いつもは宝塚大劇場や東京宝塚劇場をはじめ、勝手知ったる劇場での公演。そして舞台稽古も数日間行われます。
ところが「全国ツアー=毎回、劇場が違う」。これはどれほど大変なものでしょうか?
劇場が毎回違うということは、すべての場所や広さ、構造が違います。
舞台全般。早替りをする場所。楽屋。ココからアソコへ行くまでの移動…
それらをご紹介しましょう。
舞台
昨今の地方の劇場はとても立派ですし、また宝塚歌劇が上演できる劇場で上演されます。でも、各劇場、大きさも構造も違うわけだから、それに毎回対応しなければなりません。
舞台の奥行きや幅が違えば、芝居の感覚が違ってきます。袖からセンターまで歩くにしても、近かったり、遠く感じたり。ダンスでも、広々と踊れたり、または隣の生徒とぶつかりそうになったり。
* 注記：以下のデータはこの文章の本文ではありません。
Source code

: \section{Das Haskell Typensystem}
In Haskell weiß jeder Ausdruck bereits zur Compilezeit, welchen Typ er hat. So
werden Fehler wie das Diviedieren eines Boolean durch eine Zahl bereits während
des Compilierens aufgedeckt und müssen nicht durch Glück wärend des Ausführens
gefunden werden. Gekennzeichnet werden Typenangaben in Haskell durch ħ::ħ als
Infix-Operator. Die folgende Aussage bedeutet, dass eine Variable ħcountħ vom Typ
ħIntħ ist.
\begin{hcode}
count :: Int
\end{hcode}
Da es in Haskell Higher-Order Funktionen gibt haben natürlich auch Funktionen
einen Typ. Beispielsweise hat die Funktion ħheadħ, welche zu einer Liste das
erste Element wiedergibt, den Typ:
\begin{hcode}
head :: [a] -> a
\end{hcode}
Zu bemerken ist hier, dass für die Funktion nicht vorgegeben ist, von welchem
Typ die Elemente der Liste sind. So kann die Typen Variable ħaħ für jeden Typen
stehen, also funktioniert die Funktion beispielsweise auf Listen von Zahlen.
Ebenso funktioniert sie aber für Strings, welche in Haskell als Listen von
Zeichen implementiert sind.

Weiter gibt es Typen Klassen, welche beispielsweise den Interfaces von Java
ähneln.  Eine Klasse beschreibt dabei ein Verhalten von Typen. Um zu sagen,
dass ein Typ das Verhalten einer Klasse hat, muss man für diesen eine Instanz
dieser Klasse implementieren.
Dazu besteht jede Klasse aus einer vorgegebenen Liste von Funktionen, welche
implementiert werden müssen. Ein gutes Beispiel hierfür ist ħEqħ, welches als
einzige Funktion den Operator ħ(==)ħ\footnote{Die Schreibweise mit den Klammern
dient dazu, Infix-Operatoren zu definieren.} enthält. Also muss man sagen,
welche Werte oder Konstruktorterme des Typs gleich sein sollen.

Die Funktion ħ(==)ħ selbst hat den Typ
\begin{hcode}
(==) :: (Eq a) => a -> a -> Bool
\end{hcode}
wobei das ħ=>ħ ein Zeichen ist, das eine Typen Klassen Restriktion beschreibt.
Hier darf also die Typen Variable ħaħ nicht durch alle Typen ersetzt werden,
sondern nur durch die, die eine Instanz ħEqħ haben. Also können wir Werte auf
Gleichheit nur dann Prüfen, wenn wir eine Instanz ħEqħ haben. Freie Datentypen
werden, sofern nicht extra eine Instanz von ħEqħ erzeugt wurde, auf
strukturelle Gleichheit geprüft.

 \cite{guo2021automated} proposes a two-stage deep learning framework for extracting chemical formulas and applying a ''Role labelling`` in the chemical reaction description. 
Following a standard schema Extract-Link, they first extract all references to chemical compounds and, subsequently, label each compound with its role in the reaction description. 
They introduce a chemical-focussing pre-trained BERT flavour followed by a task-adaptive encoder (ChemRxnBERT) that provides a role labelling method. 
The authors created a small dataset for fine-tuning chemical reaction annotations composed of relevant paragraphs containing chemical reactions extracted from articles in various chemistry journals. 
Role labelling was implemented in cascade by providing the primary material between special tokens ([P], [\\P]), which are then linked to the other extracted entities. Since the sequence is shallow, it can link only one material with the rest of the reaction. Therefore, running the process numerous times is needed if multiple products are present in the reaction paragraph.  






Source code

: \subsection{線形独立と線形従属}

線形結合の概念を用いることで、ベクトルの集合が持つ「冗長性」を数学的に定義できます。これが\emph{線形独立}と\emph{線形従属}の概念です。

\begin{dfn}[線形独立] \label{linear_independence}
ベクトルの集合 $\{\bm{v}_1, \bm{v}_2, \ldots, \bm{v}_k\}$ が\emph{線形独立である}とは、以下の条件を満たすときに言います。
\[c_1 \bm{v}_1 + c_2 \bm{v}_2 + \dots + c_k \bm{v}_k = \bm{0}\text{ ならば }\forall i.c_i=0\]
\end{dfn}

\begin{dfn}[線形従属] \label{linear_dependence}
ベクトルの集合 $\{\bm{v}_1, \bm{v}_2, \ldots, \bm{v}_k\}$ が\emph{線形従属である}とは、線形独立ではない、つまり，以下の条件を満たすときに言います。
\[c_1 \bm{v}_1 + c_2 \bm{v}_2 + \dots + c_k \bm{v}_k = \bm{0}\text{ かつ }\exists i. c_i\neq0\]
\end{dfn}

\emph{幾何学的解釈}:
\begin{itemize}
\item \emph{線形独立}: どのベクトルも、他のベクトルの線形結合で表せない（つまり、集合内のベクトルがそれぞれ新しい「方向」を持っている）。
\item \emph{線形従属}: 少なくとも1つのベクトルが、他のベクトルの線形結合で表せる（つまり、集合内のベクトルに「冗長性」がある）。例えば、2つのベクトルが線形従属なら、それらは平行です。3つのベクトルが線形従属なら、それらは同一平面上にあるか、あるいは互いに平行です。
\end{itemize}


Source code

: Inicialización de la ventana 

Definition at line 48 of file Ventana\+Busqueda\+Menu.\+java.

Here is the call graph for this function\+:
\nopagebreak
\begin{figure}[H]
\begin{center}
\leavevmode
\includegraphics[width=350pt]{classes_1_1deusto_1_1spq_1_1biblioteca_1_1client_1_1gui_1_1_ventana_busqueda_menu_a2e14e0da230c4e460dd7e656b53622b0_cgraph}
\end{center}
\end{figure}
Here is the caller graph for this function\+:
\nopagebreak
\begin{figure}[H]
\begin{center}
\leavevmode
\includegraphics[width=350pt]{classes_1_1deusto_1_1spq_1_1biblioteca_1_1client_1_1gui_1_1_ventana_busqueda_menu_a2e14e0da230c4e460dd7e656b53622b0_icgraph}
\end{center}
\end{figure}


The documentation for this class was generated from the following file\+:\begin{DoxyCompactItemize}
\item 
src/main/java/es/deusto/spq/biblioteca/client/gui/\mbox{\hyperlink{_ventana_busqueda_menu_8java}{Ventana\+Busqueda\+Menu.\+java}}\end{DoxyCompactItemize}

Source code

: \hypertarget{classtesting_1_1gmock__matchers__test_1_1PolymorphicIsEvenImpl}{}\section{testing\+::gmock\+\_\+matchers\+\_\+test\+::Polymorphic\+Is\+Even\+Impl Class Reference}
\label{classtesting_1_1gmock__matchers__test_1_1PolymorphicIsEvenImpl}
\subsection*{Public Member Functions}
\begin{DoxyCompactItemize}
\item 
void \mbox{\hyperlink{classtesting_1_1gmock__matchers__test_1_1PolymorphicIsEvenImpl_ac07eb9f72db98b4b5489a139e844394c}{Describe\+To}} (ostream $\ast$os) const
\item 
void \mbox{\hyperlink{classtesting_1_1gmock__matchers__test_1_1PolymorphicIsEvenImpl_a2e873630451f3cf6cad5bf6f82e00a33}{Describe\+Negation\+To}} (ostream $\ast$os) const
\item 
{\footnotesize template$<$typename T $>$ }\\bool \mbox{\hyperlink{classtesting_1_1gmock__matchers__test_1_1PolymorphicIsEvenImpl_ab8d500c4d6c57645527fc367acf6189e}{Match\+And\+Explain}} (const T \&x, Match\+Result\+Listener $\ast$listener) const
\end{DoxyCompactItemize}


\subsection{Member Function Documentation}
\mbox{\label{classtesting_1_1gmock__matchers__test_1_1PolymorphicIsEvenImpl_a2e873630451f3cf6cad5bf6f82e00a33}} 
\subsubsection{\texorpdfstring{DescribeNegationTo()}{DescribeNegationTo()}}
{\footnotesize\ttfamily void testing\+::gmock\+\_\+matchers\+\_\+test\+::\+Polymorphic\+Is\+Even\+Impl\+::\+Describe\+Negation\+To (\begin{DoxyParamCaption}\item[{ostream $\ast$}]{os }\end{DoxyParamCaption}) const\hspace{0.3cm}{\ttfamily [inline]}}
その舞台のサイズに合わせ、臨機応変に瞬時に対応しなければなりません。
上下(かみしも=上手・下手)の袖の数も違う場合があります。前から何番目の袖から登場するかを自分で判断しなければなりません。
花道が使えない劇場の場合は、花道で踊っている人は、本舞台の最後列に変更したり。
上手から下手に急いで移動する場合、大劇場などではホリゾントを通りますが、そのホリゾントが使えない(舞台の奥行きがないなどの理由で)こともあります。
そうした場合、舞台の外の裏側の廊下を走ったり、その廊下さえない場合は、上下(かみしも)逆から舞台に出るなんてこともあります。
そうした判断は個々でしたり、時には組長さんや上級生から指示が出たりもします。
早替り
一番大変なのは衣装の着替えや早替りに関することでしょう。
誰がどこで早替りをするかは、生徒より先に劇場入りした衣装部さんが決めて下さいますが、その場所は毎回違うわけだから、慣れる間もなく終わってしまう状況。
専用の着替えのスペースのある劇場もあれば、舞台袖であったり楽屋の廊下であったり。
広さもまちまちですから、狭い場合に大きな衣装が多い作品だと、とんでもない(!)状態になります。そこに、カツラや被り物、靴、小道具などもあるわけですから。
全身が映る鏡も、少ししかありませんし。
そんな状態でさらに大変なのが、衣装部さんの人数が限られていること。
本公演では衣装部さんに背中のファスナーを上げてもらっていたのに、隣の人とやりあいっこしたり、自力で頑張ったり。これが日本物だとどれほど大変か。
手があいている生徒が手伝うのは当たり前。どんなに上級生であろうと、下級生の手伝いをします。